_PROVIDED DATA_
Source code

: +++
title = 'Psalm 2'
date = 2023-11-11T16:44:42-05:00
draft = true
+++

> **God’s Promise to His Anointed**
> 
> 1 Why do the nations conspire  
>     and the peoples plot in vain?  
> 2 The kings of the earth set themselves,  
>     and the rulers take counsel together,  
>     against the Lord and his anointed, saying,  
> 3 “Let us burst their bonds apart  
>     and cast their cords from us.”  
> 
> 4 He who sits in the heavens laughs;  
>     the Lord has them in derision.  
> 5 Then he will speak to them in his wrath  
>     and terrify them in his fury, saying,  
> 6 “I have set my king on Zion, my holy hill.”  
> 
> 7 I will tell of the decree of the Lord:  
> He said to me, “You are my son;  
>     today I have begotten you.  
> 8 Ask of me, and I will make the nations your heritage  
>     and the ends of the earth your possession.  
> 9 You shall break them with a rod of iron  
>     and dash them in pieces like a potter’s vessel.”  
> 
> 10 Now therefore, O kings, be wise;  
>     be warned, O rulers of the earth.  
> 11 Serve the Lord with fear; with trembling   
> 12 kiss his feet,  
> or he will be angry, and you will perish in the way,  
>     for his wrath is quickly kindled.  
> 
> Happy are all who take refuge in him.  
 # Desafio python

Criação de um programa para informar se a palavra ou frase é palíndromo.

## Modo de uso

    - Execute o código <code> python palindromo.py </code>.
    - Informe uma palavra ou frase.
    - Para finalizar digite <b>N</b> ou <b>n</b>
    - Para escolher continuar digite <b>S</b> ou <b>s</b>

_WHAT TO WORK ON_
An exact copy of all the records is what is needed here.

_RESPONSE BELOW_
Source code

: +++
title = 'Psalm 2'
date = 2023-11-11T16:44:42-05:00
draft = true
+++

> **God’s Promise to His Anointed**
> 
> 1 Why do the nations conspire  
>     and the peoples plot in vain?  
> 2 The kings of the earth set themselves,  
>     and the rulers take counsel together,  
>     against the Lord and his anointed, saying,  
> 3 “Let us burst their bonds apart  
>     and cast their cords from us.”  
> 
> 4 He who sits in the heavens laughs;  
>     the Lord has them in derision.  
> 5 Then he will speak to them in his wrath  
>     and terrify them in his fury, saying,  
> 6 “I have set my king on Zion, my holy hill.”  
> 
> 7 I will tell of the decree of the Lord:  
> He said to me, “You are my son;  
>     today I have begotten you.  
> 8 Ask of me, and I will make the nations your heritage  
>     and the ends of the earth your possession.  
> 9 You shall break them with a rod of iron  
>     and dash them in pieces like a potter’s vessel.”  
> 
> 10 Now therefore, O kings, be wise;  
>     be warned, O rulers of the earth.  
> 11 Serve the Lord with fear; with trembling   
> 12 kiss his feet,  
> or he will be angry, and you will perish in the way,  
>     for his wrath is quickly kindled.  
> 
> Happy are all who take refuge in him.  
 # Desafio python

Criação de um programa para informar se a palavra ou frase é palíndromo.

## Modo de uso

    - Execute o código <code> python palindromo.py </code>.
    - Informe uma palavra ou frase.
    - Para finalizar digite <b>N</b> ou <b>n</b>
    - Para escolher continuar digite <b>S</b> ou <b>s</b>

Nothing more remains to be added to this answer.